When the Star Tribune’s Chris Serres began exploring the fast-growing home health and personal care industry in Minnesota, he was investigating fraud in Medicaid payments. What he found was rampant chaos and neglect. His and data editor Glenn Howatt’s work exposed the weaknesses in Minnesota’s home-care industry and its regulators. Their reporting, in the story “Unchecked Care,” earned the team the 2015 Silver Barlett & Steele Award.
Here’s how they conducted the investigation.
The state’s largest home care agency had quietly imploded and eventually filed bankruptcy. Many employees walked away from the clients they were supposed to care for because the company had stopped paying them.
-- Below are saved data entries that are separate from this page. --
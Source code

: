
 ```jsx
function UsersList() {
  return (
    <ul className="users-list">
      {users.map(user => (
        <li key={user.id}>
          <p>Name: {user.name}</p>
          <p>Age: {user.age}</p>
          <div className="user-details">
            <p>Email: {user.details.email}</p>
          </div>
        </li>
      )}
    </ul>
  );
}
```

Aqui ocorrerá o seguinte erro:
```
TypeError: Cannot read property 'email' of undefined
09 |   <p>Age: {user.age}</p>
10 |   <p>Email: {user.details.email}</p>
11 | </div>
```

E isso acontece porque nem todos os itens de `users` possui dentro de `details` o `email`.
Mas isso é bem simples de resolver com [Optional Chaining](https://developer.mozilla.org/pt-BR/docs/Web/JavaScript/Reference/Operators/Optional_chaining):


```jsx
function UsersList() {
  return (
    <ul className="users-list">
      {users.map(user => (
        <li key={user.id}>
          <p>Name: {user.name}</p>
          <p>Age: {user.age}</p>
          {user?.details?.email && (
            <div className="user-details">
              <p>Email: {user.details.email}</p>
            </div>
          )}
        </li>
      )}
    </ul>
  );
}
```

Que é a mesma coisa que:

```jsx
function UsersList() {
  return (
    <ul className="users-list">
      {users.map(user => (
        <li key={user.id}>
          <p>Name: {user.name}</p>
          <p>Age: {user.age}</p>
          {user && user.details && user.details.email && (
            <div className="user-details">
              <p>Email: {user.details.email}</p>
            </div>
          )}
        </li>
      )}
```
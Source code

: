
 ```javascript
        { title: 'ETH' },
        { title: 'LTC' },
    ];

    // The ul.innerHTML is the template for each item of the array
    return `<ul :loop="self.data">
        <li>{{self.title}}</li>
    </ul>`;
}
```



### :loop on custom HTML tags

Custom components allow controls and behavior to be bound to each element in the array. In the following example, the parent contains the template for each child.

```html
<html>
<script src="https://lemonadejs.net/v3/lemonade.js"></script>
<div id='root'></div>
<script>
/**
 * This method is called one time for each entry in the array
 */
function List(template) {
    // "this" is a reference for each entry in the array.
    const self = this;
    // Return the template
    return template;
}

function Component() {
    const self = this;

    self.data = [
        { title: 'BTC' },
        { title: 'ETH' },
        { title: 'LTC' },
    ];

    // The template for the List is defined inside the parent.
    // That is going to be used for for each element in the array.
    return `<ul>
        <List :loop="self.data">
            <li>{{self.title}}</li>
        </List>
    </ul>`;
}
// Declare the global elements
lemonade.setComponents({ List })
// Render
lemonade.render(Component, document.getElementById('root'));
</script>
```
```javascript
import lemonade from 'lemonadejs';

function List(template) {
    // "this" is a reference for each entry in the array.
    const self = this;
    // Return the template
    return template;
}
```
Patients on ventilators and feeding tubes felt abandoned. Other workers showed up when they could, although they often didn’t have the money to pay for gas to visit their clients.
Even though state officials knew that the company was failing, regulators failed to step in and find new sources of care for the firm’s 1,000 clients, who were often left without assistance for weeks at a time.
Often referred to as a “care system without walls,” home health and personal care is held out to be the future of health care. It offers the promise of letting patients heal at home and allowing the disabled to stay in their communities, rather than housing them in costly hospitals, nursing homes and residential institutions.
When Star Tribune reporter Chris Serres began his work with data editor Glenn Howatt, there was no extensive paper trail of regulatory surveys, inspections or complaint investigations.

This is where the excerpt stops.